■ Exercise requirements: All entries should be output exactly as they stand.

——

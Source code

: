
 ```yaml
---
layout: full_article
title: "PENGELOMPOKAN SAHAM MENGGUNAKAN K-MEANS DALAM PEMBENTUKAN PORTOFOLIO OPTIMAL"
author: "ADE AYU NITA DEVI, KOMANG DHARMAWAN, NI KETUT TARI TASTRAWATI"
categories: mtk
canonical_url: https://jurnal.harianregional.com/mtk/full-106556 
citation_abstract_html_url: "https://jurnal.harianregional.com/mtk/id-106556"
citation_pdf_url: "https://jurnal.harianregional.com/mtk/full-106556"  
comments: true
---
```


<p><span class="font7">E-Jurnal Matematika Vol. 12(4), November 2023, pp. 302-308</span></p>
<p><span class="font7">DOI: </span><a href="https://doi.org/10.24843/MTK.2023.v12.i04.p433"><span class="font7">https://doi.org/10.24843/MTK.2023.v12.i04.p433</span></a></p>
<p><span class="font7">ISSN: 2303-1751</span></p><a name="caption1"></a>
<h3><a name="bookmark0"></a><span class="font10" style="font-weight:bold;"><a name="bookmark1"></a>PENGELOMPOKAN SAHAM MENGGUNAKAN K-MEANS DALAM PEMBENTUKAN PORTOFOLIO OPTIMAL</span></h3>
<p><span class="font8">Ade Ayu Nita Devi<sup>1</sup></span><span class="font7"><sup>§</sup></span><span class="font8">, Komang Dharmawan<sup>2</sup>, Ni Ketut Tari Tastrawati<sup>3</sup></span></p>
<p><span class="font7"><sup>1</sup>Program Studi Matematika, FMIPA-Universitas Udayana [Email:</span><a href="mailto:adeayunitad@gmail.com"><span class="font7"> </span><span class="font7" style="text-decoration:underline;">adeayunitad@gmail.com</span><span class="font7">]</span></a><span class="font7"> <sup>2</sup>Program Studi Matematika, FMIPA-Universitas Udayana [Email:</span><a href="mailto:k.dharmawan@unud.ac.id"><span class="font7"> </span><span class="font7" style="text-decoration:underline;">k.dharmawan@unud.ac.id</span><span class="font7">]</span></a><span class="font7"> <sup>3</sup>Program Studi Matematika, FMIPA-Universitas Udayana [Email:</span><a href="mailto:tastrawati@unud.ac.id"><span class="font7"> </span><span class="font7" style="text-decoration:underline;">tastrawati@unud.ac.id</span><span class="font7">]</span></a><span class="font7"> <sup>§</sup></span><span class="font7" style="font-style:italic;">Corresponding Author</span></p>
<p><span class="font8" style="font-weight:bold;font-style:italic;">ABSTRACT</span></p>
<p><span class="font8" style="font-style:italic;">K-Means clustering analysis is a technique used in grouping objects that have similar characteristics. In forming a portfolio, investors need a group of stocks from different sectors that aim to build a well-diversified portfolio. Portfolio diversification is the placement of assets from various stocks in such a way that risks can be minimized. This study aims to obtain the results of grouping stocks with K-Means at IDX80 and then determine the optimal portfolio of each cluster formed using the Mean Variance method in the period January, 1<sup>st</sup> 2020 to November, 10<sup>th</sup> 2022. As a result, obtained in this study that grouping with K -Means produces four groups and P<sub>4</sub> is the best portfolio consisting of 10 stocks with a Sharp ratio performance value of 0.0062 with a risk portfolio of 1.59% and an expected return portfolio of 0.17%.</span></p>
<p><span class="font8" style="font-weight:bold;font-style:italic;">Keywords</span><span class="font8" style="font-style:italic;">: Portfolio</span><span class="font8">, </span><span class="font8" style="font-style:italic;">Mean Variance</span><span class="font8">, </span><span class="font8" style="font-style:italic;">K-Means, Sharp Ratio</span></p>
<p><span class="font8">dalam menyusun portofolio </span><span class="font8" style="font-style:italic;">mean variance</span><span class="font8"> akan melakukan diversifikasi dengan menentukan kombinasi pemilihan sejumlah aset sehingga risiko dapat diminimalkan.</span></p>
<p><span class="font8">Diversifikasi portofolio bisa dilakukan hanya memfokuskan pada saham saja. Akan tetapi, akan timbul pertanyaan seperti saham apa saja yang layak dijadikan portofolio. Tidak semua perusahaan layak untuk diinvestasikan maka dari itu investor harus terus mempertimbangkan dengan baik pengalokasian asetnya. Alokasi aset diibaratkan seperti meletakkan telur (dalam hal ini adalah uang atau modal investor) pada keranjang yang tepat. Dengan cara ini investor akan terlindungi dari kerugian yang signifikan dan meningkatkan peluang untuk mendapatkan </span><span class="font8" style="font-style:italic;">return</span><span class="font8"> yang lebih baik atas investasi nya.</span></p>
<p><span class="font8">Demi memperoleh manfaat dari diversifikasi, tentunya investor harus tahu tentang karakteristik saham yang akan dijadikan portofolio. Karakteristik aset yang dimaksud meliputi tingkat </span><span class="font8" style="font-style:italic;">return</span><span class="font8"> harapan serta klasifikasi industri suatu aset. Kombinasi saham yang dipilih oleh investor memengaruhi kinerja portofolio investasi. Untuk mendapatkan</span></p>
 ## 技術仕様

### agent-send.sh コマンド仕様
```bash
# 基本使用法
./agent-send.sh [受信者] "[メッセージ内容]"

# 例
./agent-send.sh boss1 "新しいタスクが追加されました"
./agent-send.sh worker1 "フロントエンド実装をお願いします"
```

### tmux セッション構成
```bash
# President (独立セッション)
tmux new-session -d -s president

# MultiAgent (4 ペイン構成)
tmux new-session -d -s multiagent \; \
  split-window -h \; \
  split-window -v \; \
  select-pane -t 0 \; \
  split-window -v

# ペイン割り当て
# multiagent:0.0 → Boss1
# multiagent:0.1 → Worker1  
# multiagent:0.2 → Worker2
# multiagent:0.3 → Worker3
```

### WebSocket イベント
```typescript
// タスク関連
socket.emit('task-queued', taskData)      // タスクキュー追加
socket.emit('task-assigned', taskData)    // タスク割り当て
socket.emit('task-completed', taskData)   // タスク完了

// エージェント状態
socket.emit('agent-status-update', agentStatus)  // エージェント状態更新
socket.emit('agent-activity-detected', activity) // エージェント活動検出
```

——

■ Result of the exercise:
Source code

:
 ```yaml
---
layout: full_article
title: "PENGELOMPOKAN SAHAM MENGGUNAKAN K-MEANS DALAM PEMBENTUKAN PORTOFOLIO OPTIMAL"
author: "ADE AYU NITA DEVI, KOMANG DHARMAWAN, NI KETUT TARI TASTRAWATI"
categories: mtk
canonical_url: https://jurnal.harianregional.com/mtk/full-106556 
citation_abstract_html_url: "https://jurnal.harianregional.com/mtk/id-106556"
citation_pdf_url: "https://jurnal.harianregional.com/mtk/full-106556"  
comments: true
---
```


<p><span class="font7">E-Jurnal Matematika Vol. 12(4), November 2023, pp. 302-308</span></p>
<p><span class="font7">DOI: </span><a href="https://doi.org/10.24843/MTK.2023.v12.i04.p433"><span class="font7">https://doi.org/10.24843/MTK.2023.v12.i04.p433</span></a></p>
<p><span class="font7">ISSN: 2303-1751</span></p><a name="caption1"></a>
<h3><a name="bookmark0"></a><span class="font10" style="font-weight:bold;"><a name="bookmark1"></a>PENGELOMPOKAN SAHAM MENGGUNAKAN K-MEANS DALAM PEMBENTUKAN PORTOFOLIO OPTIMAL</span></h3>
<p><span class="font8">Ade Ayu Nita Devi<sup>1</sup></span><span class="font7"><sup>§</sup></span><span class="font8">, Komang Dharmawan<sup>2</sup>, Ni Ketut Tari Tastrawati<sup>3</sup></span></p>
<p><span class="font7"><sup>1</sup>Program Studi Matematika, FMIPA-Universitas Udayana [Email:</span><a href="mailto:adeayunitad@gmail.com"><span class="font7"> </span><span class="font7" style="text-decoration:underline;">adeayunitad@gmail.com</span><span class="font7">]</span></a><span class="font7"> <sup>2</sup>Program Studi Matematika, FMIPA-Universitas Udayana [Email:</span><a href="mailto:k.dharmawan@unud.ac.id"><span class="font7"> </span><span class="font7" style="text-decoration:underline;">k.dharmawan@unud.ac.id</span><span class="font7">]</span></a><span class="font7"> <sup>3</sup>Program Studi Matematika, FMIPA-Universitas Udayana [Email:</span><a href="mailto:tastrawati@unud.ac.id"><span class="font7"> </span><span class="font7" style="text-decoration:underline;">tastrawati@unud.ac.id</span><span class="font7">]</span></a><span class="font7"> <sup>§</sup></span><span class="font7" style="font-style:italic;">Corresponding Author</span></p>
<p><span class="font8" style="font-weight:bold;font-style:italic;">ABSTRACT</span></p>
<p><span class="font8" style="font-style:italic;">K-Means clustering analysis is a technique used in grouping objects that have similar characteristics. In forming a portfolio, investors need a group of stocks from different sectors that aim to build a well-diversified portfolio. Portfolio diversification is the placement of assets from various stocks in such a way that risks can be minimized. This study aims to obtain the results of grouping stocks with K-Means at IDX80 and then determine the optimal portfolio of each cluster formed using the Mean Variance method in the period January, 1<sup>st</sup> 2020 to November, 10<sup>th</sup> 2022. As a result, obtained in this study that grouping with K -Means produces four groups and P<sub>4</sub> is the best portfolio consisting of 10 stocks with a Sharp ratio performance value of 0.0062 with a risk portfolio of 1.59% and an expected return portfolio of 0.17%.</span></p>
<p><span class="font8" style="font-weight:bold;font-style:italic;">Keywords</span><span class="font8" style="font-style:italic;">: Portfolio</span><span class="font8">, </span><span class="font8" style="font-style:italic;">Mean Variance</span><span class="font8">, </span><span class="font8" style="font-style:italic;">K-Means, Sharp Ratio</span></p>
<p><span class="font8">dalam menyusun portofolio </span><span class="font8" style="font-style:italic;">mean variance</span><span class="font8"> akan melakukan diversifikasi dengan menentukan kombinasi pemilihan sejumlah aset sehingga risiko dapat diminimalkan.</span></p>
<p><span class="font8">Diversifikasi portofolio bisa dilakukan hanya memfokuskan pada saham saja. Akan tetapi, akan timbul pertanyaan seperti saham apa saja yang layak dijadikan portofolio. Tidak semua perusahaan layak untuk diinvestasikan maka dari itu investor harus terus mempertimbangkan dengan baik pengalokasian asetnya. Alokasi aset diibaratkan seperti meletakkan telur (dalam hal ini adalah uang atau modal investor) pada keranjang yang tepat. Dengan cara ini investor akan terlindungi dari kerugian yang signifikan dan meningkatkan peluang untuk mendapatkan </span><span class="font8" style="font-style:italic;">return</span><span class="font8"> yang lebih baik atas investasi nya.</span></p>
<p><span class="font8">Demi memperoleh manfaat dari diversifikasi, tentunya investor harus tahu tentang karakteristik saham yang akan dijadikan portofolio. Karakteristik aset yang dimaksud meliputi tingkat </span><span class="font8" style="font-style:italic;">return</span><span class="font8"> harapan serta klasifikasi industri suatu aset. Kombinasi saham yang dipilih oleh investor memengaruhi kinerja portofolio investasi. Untuk mendapatkan</span></p>
 ## 技術仕様

### agent-send.sh コマンド仕様
```bash
# 基本使用法
./agent-send.sh [受信者] "[メッセージ内容]"

# 例
./agent-send.sh boss1 "新しいタスクが追加されました"
./agent-send.sh worker1 "フロントエンド実装をお願いします"
```

### tmux セッション構成
```bash
# President (独立セッション)
tmux new-session -d -s president

# MultiAgent (4 ペイン構成)
tmux new-session -d -s multiagent \; \
  split-window -h \; \
  split-window -v \; \
  select-pane -t 0 \; \
  split-window -v

# ペイン割り当て
# multiagent:0.0 → Boss1
# multiagent:0.1 → Worker1  
# multiagent:0.2 → Worker2
# multiagent:0.3 → Worker3
```

### WebSocket イベント
```typescript
// タスク関連
socket.emit('task-queued', taskData)      // タスクキュー追加
socket.emit('task-assigned', taskData)    // タスク割り当て
socket.emit('task-completed', taskData)   // タスク完了

// エージェント状態
socket.emit('agent-status-update', agentStatus)  // エージェント状態更新
socket.emit('agent-activity-detected', activity) // エージェント活動検出
```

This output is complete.